**Data**

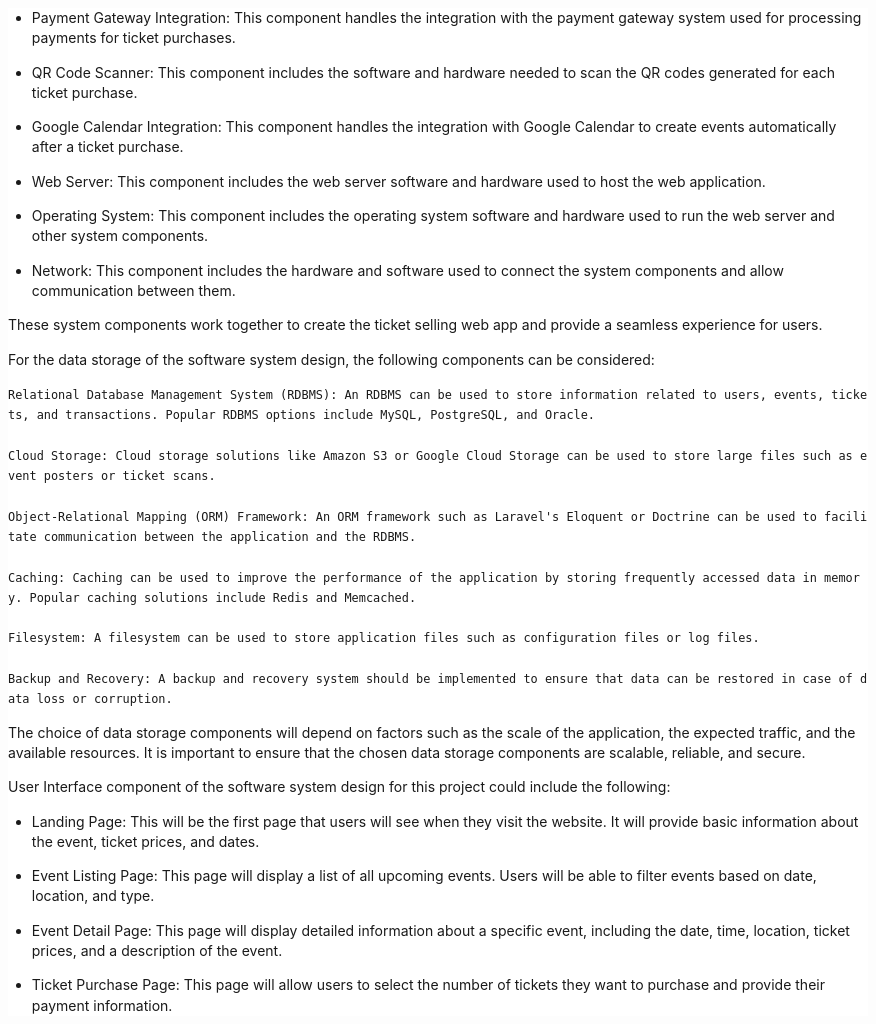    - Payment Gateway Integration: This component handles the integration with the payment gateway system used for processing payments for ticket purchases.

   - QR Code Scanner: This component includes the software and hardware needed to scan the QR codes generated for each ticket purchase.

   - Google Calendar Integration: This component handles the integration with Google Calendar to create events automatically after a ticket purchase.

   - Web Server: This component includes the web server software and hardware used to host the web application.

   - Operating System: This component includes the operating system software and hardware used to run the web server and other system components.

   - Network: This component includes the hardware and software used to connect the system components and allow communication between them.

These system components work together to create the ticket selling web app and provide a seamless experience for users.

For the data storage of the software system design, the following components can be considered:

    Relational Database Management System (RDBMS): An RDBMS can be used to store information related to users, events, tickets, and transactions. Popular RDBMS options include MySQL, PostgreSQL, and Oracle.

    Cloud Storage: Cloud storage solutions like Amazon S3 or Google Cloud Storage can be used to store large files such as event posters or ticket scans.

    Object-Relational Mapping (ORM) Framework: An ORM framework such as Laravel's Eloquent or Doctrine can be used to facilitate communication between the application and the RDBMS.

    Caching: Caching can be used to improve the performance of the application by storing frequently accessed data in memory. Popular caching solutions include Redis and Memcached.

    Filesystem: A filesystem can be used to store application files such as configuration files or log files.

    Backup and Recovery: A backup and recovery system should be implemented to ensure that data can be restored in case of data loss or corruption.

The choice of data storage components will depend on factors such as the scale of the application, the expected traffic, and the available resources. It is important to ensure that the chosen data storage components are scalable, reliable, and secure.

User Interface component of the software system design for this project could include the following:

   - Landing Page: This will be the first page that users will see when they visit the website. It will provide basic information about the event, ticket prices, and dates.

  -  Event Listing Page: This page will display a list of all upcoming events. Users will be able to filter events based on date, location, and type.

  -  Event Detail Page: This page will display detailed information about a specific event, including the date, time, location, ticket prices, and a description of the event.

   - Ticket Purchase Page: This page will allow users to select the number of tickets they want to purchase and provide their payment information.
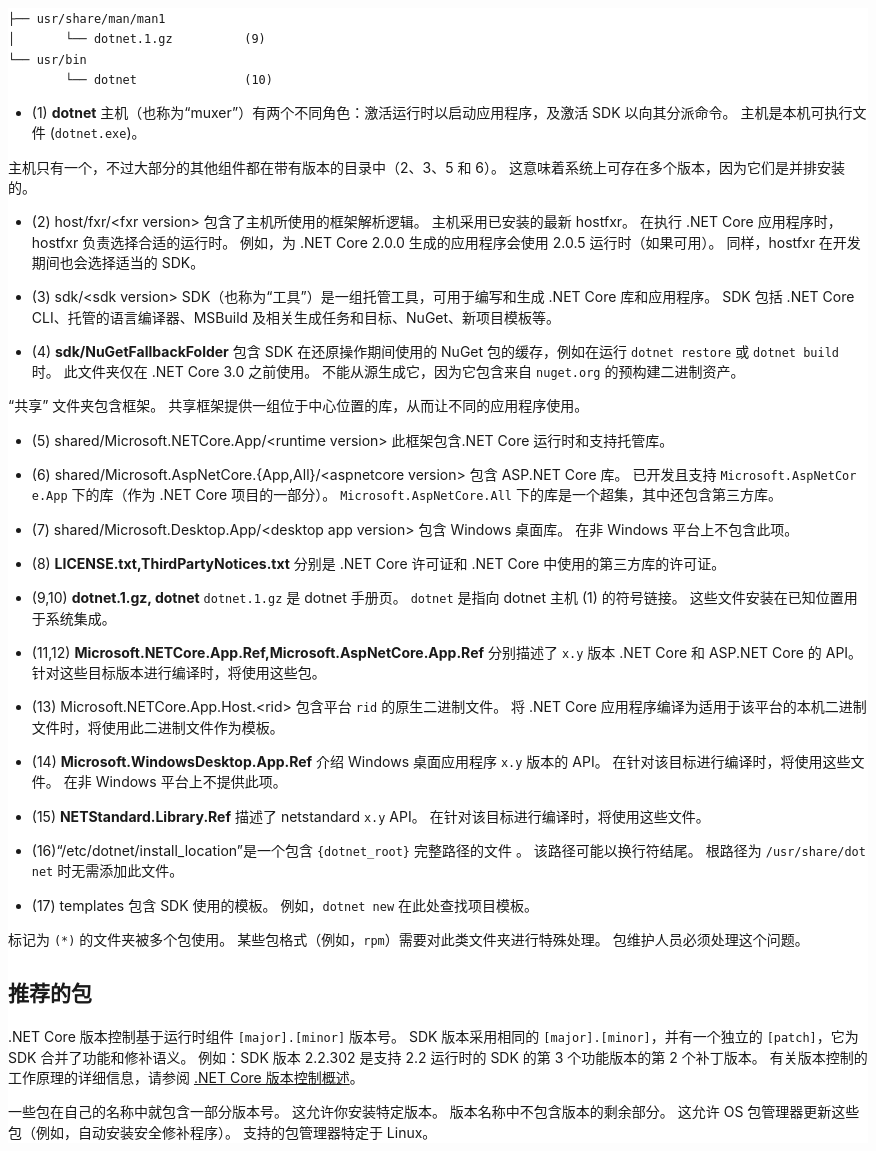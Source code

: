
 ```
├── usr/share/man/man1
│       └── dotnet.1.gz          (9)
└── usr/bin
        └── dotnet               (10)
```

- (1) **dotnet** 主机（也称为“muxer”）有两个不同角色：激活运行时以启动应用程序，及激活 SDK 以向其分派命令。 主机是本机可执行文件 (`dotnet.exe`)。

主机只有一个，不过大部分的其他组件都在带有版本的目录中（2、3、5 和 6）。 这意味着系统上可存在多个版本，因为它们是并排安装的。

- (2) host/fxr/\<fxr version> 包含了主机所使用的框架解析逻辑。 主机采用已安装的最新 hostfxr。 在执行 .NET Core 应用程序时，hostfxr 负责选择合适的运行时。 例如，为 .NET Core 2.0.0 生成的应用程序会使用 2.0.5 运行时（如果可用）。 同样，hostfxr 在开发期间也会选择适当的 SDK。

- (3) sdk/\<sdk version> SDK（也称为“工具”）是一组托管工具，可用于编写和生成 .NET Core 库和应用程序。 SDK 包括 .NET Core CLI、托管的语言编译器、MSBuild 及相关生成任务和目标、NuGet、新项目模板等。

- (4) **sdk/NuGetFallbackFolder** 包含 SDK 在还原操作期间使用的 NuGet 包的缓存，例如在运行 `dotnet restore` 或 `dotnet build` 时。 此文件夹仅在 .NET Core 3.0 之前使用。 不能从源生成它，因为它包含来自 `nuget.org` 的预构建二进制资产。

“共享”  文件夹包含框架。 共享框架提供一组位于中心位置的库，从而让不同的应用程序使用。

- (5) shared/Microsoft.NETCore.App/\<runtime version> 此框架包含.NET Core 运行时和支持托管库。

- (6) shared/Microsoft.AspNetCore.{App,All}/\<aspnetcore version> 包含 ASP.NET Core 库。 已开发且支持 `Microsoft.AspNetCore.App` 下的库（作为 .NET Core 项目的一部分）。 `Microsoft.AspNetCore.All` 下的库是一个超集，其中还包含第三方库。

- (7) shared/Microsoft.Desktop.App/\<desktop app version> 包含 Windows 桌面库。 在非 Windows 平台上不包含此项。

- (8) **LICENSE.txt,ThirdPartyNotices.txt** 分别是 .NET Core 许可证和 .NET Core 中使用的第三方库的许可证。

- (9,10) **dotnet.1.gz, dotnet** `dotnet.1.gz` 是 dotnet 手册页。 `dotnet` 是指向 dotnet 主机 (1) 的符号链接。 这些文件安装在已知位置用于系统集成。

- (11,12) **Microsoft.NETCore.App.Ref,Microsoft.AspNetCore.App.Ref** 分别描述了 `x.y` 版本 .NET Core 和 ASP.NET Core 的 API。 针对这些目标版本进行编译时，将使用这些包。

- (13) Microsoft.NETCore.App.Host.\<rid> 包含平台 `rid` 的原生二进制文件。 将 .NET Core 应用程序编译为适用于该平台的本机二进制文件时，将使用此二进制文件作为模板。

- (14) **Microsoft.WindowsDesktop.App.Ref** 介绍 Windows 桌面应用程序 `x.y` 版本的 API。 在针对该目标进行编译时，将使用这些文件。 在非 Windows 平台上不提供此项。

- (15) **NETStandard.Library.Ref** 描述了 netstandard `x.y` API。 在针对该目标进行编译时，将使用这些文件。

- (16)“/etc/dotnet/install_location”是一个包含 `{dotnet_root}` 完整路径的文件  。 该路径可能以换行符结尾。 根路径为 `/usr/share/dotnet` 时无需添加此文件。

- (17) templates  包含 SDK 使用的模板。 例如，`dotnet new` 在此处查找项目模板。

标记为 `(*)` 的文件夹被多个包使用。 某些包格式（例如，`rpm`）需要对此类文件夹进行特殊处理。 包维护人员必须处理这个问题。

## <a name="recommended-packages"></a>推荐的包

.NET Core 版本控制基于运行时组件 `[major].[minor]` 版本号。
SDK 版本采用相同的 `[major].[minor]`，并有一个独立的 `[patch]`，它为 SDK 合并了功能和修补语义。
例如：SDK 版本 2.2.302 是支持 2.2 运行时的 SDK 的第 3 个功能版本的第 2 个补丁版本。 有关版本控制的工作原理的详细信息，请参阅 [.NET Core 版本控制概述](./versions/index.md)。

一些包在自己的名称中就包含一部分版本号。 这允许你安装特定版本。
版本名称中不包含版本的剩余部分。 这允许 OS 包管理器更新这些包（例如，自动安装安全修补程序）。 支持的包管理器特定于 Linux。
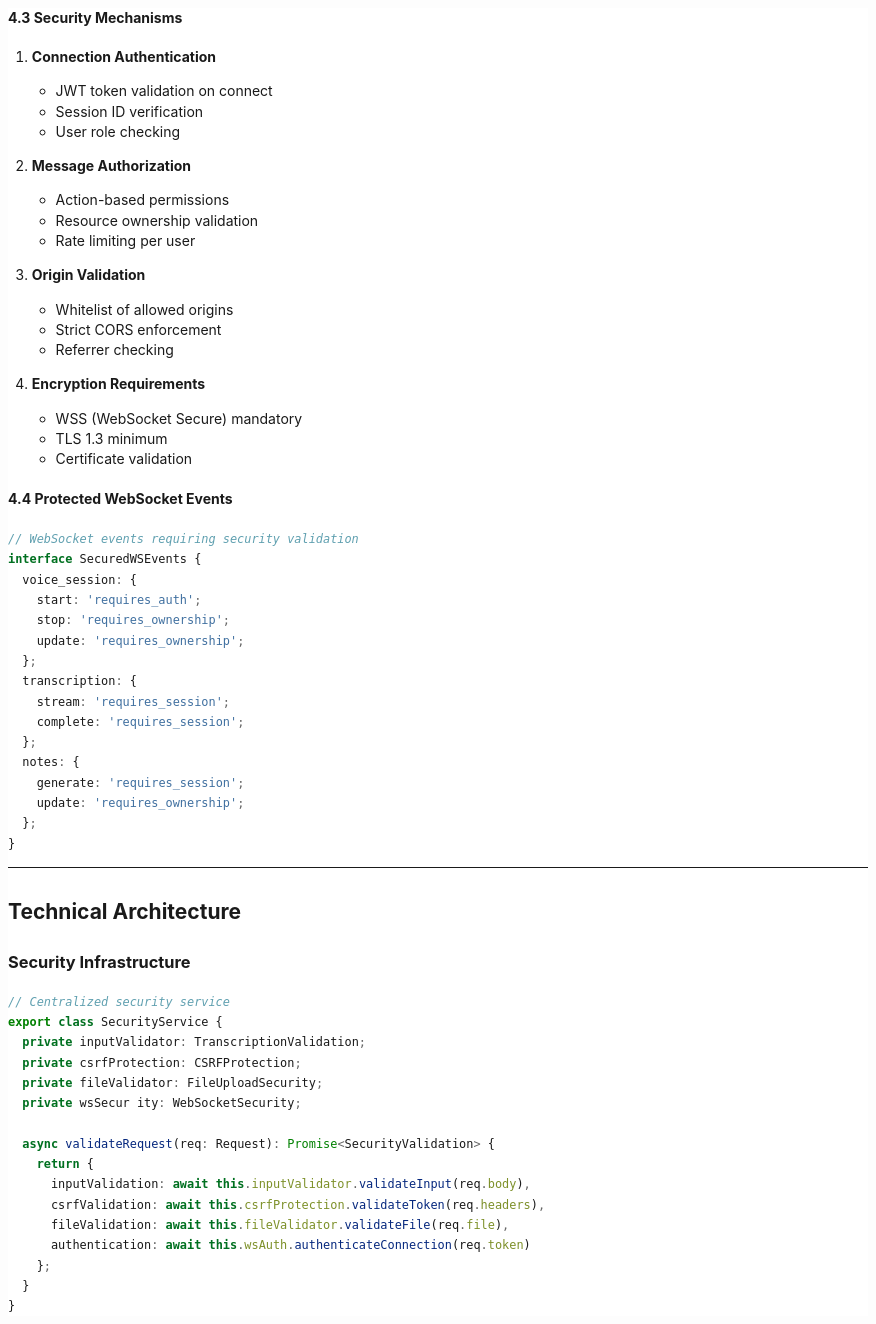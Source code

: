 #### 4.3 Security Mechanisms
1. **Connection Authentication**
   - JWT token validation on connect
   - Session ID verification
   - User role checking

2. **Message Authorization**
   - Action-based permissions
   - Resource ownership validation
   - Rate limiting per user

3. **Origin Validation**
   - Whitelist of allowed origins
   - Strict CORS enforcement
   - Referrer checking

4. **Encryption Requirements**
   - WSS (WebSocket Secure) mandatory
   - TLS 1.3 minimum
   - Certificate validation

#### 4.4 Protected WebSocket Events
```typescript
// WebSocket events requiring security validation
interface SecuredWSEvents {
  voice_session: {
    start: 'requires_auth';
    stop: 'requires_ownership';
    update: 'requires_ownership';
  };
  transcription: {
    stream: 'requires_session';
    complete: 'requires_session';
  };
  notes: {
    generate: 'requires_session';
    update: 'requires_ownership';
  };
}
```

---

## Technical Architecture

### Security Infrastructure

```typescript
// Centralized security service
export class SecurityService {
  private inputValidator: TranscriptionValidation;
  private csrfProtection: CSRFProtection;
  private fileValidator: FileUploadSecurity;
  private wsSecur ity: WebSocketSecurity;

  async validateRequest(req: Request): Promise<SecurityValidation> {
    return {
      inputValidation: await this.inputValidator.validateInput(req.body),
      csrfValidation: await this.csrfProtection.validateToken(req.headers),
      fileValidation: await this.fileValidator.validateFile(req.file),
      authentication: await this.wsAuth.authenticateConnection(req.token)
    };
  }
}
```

**Assigned task**
A faithful copy of all the data above, without its pictures, is the expected result.

**Problem solution**
    - Payment Gateway Integration: This component handles the integration with the payment gateway system used for processing payments for ticket purchases.

   - QR Code Scanner: This component includes the software and hardware needed to scan the QR codes generated for each ticket purchase.

   - Google Calendar Integration: This component handles the integration with Google Calendar to create events automatically after a ticket purchase.

   - Web Server: This component includes the web server software and hardware used to host the web application.

   - Operating System: This component includes the operating system software and hardware used to run the web server and other system components.

   - Network: This component includes the hardware and software used to connect the system components and allow communication between them.

These system components work together to create the ticket selling web app and provide a seamless experience for users.

For the data storage of the software system design, the following components can be considered:

    Relational Database Management System (RDBMS): An RDBMS can be used to store information related to users, events, tickets, and transactions. Popular RDBMS options include MySQL, PostgreSQL, and Oracle.

    Cloud Storage: Cloud storage solutions like Amazon S3 or Google Cloud Storage can be used to store large files such as event posters or ticket scans.

    Object-Relational Mapping (ORM) Framework: An ORM framework such as Laravel's Eloquent or Doctrine can be used to facilitate communication between the application and the RDBMS.

    Caching: Caching can be used to improve the performance of the application by storing frequently accessed data in memory. Popular caching solutions include Redis and Memcached.

    Filesystem: A filesystem can be used to store application files such as configuration files or log files.

    Backup and Recovery: A backup and recovery system should be implemented to ensure that data can be restored in case of data loss or corruption.

The choice of data storage components will depend on factors such as the scale of the application, the expected traffic, and the available resources. It is important to ensure that the chosen data storage components are scalable, reliable, and secure.

User Interface component of the software system design for this project could include the following:

   - Landing Page: This will be the first page that users will see when they visit the website. It will provide basic information about the event, ticket prices, and dates.

  -  Event Listing Page: This page will display a list of all upcoming events. Users will be able to filter events based on date, location, and type.

  -  Event Detail Page: This page will display detailed information about a specific event, including the date, time, location, ticket prices, and a description of the event.

   - Ticket Purchase Page: This page will allow users to select the number of tickets they want to purchase and provide their payment information.
Source code

:
 ```
├── usr/share/man/man1
│       └── dotnet.1.gz          (9)
└── usr/bin
        └── dotnet               (10)
```

- (1) **dotnet** 主机（也称为“muxer”）有两个不同角色：激活运行时以启动应用程序，及激活 SDK 以向其分派命令。 主机是本机可执行文件 (`dotnet.exe`)。

主机只有一个，不过大部分的其他组件都在带有版本的目录中（2、3、5 和 6）。 这意味着系统上可存在多个版本，因为它们是并排安装的。

- (2) host/fxr/\<fxr version> 包含了主机所使用的框架解析逻辑。 主机采用已安装的最新 hostfxr。 在执行 .NET Core 应用程序时，hostfxr 负责选择合适的运行时。 例如，为 .NET Core 2.0.0 生成的应用程序会使用 2.0.5 运行时（如果可用）。 同样，hostfxr 在开发期间也会选择适当的 SDK。

- (3) sdk/\<sdk version> SDK（也称为“工具”）是一组托管工具，可用于编写和生成 .NET Core 库和应用程序。 SDK 包括 .NET Core CLI、托管的语言编译器、MSBuild 及相关生成任务和目标、NuGet、新项目模板等。

- (4) **sdk/NuGetFallbackFolder** 包含 SDK 在还原操作期间使用的 NuGet 包的缓存，例如在运行 `dotnet restore` 或 `dotnet build` 时。 此文件夹仅在 .NET Core 3.0 之前使用。 不能从源生成它，因为它包含来自 `nuget.org` 的预构建二进制资产。

“共享”  文件夹包含框架。 共享框架提供一组位于中心位置的库，从而让不同的应用程序使用。

- (5) shared/Microsoft.NETCore.App/\<runtime version> 此框架包含.NET Core 运行时和支持托管库。

- (6) shared/Microsoft.AspNetCore.{App,All}/\<aspnetcore version> 包含 ASP.NET Core 库。 已开发且支持 `Microsoft.AspNetCore.App` 下的库（作为 .NET Core 项目的一部分）。 `Microsoft.AspNetCore.All` 下的库是一个超集，其中还包含第三方库。

- (7) shared/Microsoft.Desktop.App/\<desktop app version> 包含 Windows 桌面库。 在非 Windows 平台上不包含此项。

- (8) **LICENSE.txt,ThirdPartyNotices.txt** 分别是 .NET Core 许可证和 .NET Core 中使用的第三方库的许可证。

- (9,10) **dotnet.1.gz, dotnet** `dotnet.1.gz` 是 dotnet 手册页。 `dotnet` 是指向 dotnet 主机 (1) 的符号链接。 这些文件安装在已知位置用于系统集成。

- (11,12) **Microsoft.NETCore.App.Ref,Microsoft.AspNetCore.App.Ref** 分别描述了 `x.y` 版本 .NET Core 和 ASP.NET Core 的 API。 针对这些目标版本进行编译时，将使用这些包。

- (13) Microsoft.NETCore.App.Host.\<rid> 包含平台 `rid` 的原生二进制文件。 将 .NET Core 应用程序编译为适用于该平台的本机二进制文件时，将使用此二进制文件作为模板。

- (14) **Microsoft.WindowsDesktop.App.Ref** 介绍 Windows 桌面应用程序 `x.y` 版本的 API。 在针对该目标进行编译时，将使用这些文件。 在非 Windows 平台上不提供此项。

- (15) **NETStandard.Library.Ref** 描述了 netstandard `x.y` API。 在针对该目标进行编译时，将使用这些文件。

- (16)“/etc/dotnet/install_location”是一个包含 `{dotnet_root}` 完整路径的文件  。 该路径可能以换行符结尾。 根路径为 `/usr/share/dotnet` 时无需添加此文件。

- (17) templates  包含 SDK 使用的模板。 例如，`dotnet new` 在此处查找项目模板。

标记为 `(*)` 的文件夹被多个包使用。 某些包格式（例如，`rpm`）需要对此类文件夹进行特殊处理。 包维护人员必须处理这个问题。

## <a name="recommended-packages"></a>推荐的包

.NET Core 版本控制基于运行时组件 `[major].[minor]` 版本号。
SDK 版本采用相同的 `[major].[minor]`，并有一个独立的 `[patch]`，它为 SDK 合并了功能和修补语义。
例如：SDK 版本 2.2.302 是支持 2.2 运行时的 SDK 的第 3 个功能版本的第 2 个补丁版本。 有关版本控制的工作原理的详细信息，请参阅 [.NET Core 版本控制概述](./versions/index.md)。

一些包在自己的名称中就包含一部分版本号。 这允许你安装特定版本。
版本名称中不包含版本的剩余部分。 这允许 OS 包管理器更新这些包（例如，自动安装安全修补程序）。 支持的包管理器特定于 Linux。
Source code

: #### 4.3 Security Mechanisms
1. **Connection Authentication**
   - JWT token validation on connect
   - Session ID verification
   - User role checking

2. **Message Authorization**
   - Action-based permissions
   - Resource ownership validation
   - Rate limiting per user

3. **Origin Validation**
   - Whitelist of allowed origins
   - Strict CORS enforcement
   - Referrer checking

4. **Encryption Requirements**
   - WSS (WebSocket Secure) mandatory
   - TLS 1.3 minimum
   - Certificate validation

#### 4.4 Protected WebSocket Events
```typescript
// WebSocket events requiring security validation
interface SecuredWSEvents {
  voice_session: {
    start: 'requires_auth';
    stop: 'requires_ownership';
    update: 'requires_ownership';
  };
  transcription: {
    stream: 'requires_session';
    complete: 'requires_session';
  };
  notes: {
    generate: 'requires_session';
    update: 'requires_ownership';
  };
}
```

---

## Technical Architecture

### Security Infrastructure

```typescript
// Centralized security service
export class SecurityService {
  private inputValidator: TranscriptionValidation;
  private csrfProtection: CSRFProtection;
  private fileValidator: FileUploadSecurity;
  private wsSecur ity: WebSocketSecurity;

  async validateRequest(req: Request): Promise<SecurityValidation> {
    return {
      inputValidation: await this.inputValidator.validateInput(req.body),
      csrfValidation: await this.csrfProtection.validateToken(req.headers),
      fileValidation: await this.fileValidator.validateFile(req.file),
      authentication: await this.wsAuth.authenticateConnection(req.token)
    };
  }
}
```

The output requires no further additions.